# Exercise material
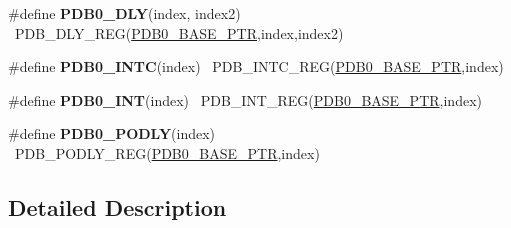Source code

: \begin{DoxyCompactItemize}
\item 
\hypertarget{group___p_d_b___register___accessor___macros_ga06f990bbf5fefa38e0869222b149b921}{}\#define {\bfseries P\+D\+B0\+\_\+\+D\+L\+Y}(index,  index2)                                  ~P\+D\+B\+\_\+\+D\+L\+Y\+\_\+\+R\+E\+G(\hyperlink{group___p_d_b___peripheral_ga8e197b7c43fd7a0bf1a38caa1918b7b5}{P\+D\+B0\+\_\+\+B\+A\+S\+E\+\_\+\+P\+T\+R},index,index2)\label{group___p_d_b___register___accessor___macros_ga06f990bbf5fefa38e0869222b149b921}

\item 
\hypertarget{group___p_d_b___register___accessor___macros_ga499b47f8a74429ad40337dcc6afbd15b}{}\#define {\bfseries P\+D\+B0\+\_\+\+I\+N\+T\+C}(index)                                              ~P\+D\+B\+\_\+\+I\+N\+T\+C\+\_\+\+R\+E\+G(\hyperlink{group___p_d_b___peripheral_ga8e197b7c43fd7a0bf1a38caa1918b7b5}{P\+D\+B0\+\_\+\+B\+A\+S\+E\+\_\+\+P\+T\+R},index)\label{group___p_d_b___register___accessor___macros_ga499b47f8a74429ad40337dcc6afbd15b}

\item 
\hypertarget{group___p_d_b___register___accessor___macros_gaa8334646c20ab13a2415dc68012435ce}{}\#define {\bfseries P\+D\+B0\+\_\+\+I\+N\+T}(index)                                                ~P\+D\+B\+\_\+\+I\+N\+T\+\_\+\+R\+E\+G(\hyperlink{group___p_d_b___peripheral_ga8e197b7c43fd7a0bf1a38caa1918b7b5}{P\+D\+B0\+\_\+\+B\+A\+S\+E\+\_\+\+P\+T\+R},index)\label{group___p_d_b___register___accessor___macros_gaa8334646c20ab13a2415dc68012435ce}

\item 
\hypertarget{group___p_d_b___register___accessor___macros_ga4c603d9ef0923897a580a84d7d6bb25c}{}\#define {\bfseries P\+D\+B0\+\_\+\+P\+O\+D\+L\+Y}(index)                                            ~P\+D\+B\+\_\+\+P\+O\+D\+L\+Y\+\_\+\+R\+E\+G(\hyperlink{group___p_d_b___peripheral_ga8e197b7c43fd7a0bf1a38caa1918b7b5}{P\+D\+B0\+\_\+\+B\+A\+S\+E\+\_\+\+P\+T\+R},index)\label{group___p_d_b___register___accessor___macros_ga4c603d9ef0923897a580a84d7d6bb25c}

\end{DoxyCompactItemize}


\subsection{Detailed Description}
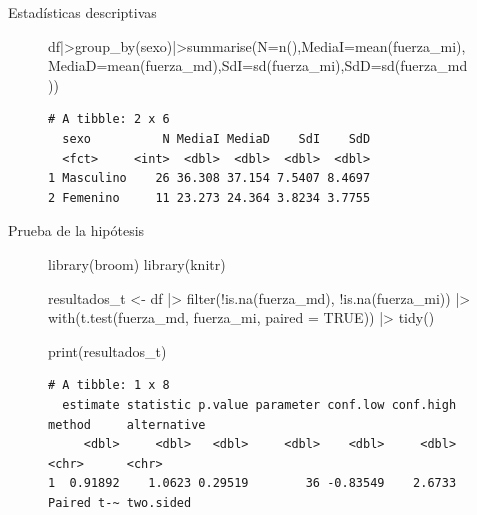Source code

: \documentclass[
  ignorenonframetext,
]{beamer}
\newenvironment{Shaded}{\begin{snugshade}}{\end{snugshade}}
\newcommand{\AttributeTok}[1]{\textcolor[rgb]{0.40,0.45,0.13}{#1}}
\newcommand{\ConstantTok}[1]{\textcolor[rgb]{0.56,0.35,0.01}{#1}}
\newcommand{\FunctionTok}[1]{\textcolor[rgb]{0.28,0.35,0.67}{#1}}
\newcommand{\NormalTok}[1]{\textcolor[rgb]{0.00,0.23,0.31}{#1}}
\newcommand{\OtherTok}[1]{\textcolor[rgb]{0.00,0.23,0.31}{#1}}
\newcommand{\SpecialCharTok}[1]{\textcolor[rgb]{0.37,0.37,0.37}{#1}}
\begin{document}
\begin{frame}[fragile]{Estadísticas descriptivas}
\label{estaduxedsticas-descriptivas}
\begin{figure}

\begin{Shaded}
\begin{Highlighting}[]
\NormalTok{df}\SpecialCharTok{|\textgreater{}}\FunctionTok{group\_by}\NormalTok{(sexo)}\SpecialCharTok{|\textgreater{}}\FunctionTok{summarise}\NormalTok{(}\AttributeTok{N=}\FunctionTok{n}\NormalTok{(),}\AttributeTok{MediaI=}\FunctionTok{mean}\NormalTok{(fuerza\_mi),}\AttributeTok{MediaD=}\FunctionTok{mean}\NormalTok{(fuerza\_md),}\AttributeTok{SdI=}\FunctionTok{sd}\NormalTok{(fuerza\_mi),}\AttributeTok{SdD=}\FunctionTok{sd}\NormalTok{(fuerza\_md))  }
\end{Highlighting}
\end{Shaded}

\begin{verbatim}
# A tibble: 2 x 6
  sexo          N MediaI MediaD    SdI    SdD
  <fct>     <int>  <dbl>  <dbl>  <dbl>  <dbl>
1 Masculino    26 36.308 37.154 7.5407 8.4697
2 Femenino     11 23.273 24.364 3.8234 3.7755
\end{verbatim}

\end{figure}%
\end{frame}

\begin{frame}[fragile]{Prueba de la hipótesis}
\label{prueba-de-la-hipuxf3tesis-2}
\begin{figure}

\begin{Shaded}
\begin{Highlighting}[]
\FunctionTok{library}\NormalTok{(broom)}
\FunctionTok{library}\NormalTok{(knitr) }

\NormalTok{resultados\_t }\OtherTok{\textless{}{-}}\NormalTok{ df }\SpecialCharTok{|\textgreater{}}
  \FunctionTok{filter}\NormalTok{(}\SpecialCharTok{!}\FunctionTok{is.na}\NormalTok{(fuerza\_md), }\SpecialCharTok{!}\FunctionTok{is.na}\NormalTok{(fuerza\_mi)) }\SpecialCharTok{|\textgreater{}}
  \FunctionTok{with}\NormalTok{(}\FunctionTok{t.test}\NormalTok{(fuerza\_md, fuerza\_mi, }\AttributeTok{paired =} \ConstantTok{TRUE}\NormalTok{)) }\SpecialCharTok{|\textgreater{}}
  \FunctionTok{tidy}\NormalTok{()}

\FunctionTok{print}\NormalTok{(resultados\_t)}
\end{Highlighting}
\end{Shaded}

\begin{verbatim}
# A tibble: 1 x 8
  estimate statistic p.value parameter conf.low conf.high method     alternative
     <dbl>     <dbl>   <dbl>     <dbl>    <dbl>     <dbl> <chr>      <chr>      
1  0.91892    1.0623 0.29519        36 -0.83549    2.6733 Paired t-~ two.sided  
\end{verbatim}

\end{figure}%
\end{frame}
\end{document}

...

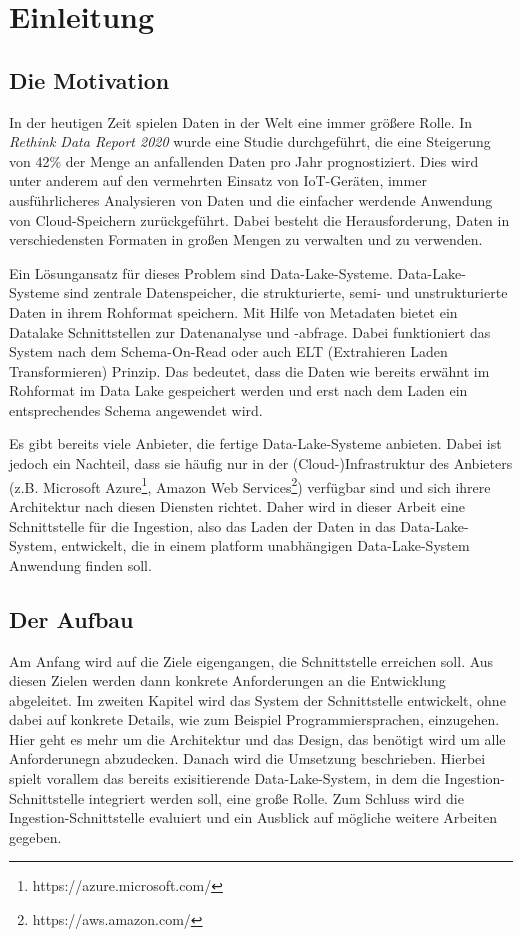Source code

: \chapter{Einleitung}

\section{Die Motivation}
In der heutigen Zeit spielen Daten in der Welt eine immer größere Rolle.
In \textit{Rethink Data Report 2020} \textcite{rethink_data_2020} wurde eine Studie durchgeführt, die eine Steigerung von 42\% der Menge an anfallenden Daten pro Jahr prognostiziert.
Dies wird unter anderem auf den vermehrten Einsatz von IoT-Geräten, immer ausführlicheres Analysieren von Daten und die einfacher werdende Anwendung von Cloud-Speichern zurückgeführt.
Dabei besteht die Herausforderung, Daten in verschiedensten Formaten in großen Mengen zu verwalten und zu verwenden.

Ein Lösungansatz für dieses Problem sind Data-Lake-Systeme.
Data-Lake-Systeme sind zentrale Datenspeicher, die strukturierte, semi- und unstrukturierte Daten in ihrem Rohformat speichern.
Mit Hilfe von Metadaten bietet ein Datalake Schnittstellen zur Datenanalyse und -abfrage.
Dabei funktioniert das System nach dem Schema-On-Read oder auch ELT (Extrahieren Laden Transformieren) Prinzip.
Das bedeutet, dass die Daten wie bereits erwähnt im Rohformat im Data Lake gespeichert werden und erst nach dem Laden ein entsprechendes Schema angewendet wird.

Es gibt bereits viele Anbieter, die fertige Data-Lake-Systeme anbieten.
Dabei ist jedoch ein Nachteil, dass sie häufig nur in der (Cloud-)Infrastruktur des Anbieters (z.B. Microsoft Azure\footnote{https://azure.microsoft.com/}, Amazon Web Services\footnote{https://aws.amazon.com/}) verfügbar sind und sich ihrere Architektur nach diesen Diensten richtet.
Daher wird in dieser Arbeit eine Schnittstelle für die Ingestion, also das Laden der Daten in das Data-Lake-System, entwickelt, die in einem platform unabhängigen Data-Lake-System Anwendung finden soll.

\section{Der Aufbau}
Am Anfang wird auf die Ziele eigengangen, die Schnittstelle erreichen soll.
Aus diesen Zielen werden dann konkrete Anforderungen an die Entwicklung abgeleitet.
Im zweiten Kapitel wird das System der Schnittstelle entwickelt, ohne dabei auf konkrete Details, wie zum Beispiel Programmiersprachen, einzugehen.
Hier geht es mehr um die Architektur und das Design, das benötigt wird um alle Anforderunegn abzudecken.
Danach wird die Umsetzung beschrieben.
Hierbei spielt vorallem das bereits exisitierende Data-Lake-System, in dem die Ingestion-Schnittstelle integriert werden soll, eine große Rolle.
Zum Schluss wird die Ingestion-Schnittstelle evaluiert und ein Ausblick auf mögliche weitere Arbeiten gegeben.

# Task objective
Where a line of the data holds "entwickelt", show that line.

# Answer section
Daher wird in dieser Arbeit eine Schnittstelle für die Ingestion, also das Laden der Daten in das Data-Lake-System, entwickelt, die in einem platform unabhängigen Data-Lake-System Anwendung finden soll.
Im zweiten Kapitel wird das System der Schnittstelle entwickelt, ohne dabei auf konkrete Details, wie zum Beispiel Programmiersprachen, einzugehen.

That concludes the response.